[PATCH v4 00/14] iommufd: Add vIOMMU infrastructure (Part-2: vDEVICE)

Nicolin Chen nicolinc at nvidia.com
Thu Oct 24 23:14:21 PDT 2024


On Fri, Oct 25, 2024 at 04:58:33PM +1100, Alexey Kardashevskiy wrote:
> > > > > Is there any real example of a .vdevice_alloc hook, besides the
> > > > > selftests? It is not in iommufd_viommu_p2-v4-with-rmr, hence the
> > > > > question. I am trying to sketch something with this new machinery and
> > > > > less guessing would be nice.
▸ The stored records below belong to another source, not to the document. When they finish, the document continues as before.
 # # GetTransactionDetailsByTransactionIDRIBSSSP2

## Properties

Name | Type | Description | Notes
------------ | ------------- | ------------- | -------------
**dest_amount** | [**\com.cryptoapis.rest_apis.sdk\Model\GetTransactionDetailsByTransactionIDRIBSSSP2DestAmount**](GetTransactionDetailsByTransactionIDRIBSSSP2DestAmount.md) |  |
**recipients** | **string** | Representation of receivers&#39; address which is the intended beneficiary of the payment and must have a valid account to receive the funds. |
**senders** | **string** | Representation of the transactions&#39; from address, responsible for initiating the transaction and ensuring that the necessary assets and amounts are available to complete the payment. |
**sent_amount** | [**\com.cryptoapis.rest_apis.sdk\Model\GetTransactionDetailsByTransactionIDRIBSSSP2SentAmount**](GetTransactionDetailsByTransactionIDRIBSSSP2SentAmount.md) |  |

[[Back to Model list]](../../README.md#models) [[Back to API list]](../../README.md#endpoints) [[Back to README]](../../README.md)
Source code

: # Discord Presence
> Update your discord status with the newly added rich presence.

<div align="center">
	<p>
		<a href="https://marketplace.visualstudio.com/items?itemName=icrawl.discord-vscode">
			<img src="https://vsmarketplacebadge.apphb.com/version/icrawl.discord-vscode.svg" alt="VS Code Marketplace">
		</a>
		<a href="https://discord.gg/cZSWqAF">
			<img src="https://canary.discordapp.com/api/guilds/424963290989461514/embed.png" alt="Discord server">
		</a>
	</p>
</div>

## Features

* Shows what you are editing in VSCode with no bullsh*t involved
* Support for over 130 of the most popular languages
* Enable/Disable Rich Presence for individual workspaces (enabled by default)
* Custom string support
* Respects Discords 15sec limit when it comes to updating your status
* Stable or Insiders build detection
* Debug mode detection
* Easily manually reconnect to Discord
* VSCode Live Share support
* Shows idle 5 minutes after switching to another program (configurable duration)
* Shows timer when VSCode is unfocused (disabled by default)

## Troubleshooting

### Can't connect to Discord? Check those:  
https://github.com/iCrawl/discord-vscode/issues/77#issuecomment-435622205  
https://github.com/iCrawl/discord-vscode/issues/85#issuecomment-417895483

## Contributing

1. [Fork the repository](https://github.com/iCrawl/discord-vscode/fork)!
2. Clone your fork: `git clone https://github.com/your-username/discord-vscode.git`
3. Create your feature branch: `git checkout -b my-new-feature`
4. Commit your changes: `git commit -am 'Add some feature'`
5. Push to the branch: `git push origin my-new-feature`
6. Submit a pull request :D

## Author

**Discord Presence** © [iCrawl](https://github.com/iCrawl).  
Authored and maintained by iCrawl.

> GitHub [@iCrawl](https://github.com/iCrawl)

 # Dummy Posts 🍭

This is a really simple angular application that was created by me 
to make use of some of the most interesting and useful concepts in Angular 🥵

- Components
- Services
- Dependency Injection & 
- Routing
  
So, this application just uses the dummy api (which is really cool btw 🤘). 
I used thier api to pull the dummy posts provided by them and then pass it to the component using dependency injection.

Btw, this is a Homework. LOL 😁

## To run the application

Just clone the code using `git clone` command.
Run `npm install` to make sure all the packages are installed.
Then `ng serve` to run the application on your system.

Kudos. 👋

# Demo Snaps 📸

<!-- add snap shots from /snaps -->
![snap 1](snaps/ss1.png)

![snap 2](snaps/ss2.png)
Thanks,
> > > > 
> > > > No, I am actually dropping that one, and moving the vdevice struct
> > > > to the private header, as there seems to be no use case:
> > > 
> > > Why keep it then?
> > 
> > We need that structure to store per-vIOMMU virtual ID. Hiding it
> > in the core only means we need to provide another vIOMMU APIs for
> > drivers to look up the ID, v.s. exposing it for drivers to access
> > directly.
> 
> Sorry I lost you here. If we need it, then there should be an example of
> .vdevice_alloc() somewhere but you say they is not one. How do you test
> this, with just selftests? :) Thanks,

A vDEVICE object will be core-allocated and core-managed, while the
vdevice_alloc is for driver-allocated purpose for which there is no
use case (at least with this series). You can check the vdev ioctl
in this version that has two pathways to allocate a vDEVICE object.

A vdev_id is used to index viommu's xarray for a driver to convert
the id to a dev pointer via a vIOMMU API. Dropping .vdevice_alloc
just means the driver only lost its direct access.